Assigned task - Where the word "nearly" occurs in a line of the data, return the whole line.

Data excerpts -
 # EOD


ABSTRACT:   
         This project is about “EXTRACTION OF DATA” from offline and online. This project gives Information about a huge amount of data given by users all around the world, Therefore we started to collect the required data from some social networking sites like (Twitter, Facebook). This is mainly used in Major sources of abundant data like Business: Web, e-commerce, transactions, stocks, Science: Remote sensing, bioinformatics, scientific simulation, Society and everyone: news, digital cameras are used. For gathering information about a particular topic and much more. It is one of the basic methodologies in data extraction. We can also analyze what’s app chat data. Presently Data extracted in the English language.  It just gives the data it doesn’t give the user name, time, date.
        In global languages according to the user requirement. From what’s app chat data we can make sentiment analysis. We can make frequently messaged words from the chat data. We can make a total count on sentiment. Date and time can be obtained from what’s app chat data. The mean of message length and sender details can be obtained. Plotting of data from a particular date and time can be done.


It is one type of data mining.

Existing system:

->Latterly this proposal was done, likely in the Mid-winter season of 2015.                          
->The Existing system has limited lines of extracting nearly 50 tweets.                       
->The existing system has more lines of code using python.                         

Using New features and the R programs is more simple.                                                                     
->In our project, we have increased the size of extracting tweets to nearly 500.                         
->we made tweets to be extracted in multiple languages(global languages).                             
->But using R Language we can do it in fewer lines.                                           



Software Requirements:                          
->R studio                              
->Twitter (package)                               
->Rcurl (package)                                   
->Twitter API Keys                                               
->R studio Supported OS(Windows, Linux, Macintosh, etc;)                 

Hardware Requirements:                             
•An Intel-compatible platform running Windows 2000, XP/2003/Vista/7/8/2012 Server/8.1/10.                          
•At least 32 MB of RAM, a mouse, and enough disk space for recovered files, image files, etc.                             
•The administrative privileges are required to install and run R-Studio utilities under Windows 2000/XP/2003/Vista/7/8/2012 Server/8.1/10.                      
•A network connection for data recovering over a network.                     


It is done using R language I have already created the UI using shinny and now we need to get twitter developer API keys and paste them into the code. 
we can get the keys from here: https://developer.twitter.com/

...

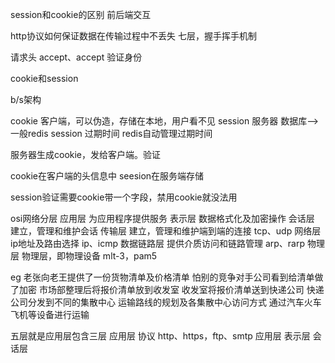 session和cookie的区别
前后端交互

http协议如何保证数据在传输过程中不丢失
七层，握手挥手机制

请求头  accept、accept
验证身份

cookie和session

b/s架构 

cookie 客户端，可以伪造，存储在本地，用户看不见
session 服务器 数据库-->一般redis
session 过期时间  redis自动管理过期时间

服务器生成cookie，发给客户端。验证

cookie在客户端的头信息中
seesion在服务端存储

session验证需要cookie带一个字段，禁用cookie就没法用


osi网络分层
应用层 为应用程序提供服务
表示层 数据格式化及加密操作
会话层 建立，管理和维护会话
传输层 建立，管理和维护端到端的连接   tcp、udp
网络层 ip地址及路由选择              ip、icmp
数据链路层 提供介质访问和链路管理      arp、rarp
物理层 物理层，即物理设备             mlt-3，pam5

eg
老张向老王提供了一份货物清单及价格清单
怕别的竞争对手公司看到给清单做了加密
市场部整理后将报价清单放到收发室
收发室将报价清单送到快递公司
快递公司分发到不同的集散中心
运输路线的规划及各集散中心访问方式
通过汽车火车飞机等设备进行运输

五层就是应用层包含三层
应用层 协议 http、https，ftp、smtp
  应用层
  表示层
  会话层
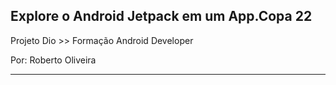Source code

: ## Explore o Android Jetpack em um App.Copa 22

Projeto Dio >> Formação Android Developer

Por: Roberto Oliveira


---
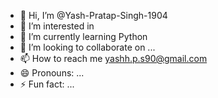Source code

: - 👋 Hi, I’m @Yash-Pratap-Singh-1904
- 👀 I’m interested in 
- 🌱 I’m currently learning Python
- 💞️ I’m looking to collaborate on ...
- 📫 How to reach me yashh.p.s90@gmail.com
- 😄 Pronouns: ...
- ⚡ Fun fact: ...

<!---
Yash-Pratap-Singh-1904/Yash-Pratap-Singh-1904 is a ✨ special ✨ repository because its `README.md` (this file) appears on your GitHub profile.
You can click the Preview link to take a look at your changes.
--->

Response area -
->The Existing system has limited lines of extracting nearly 50 tweets.                       
->In our project, we have increased the size of extracting tweets to nearly 500.                         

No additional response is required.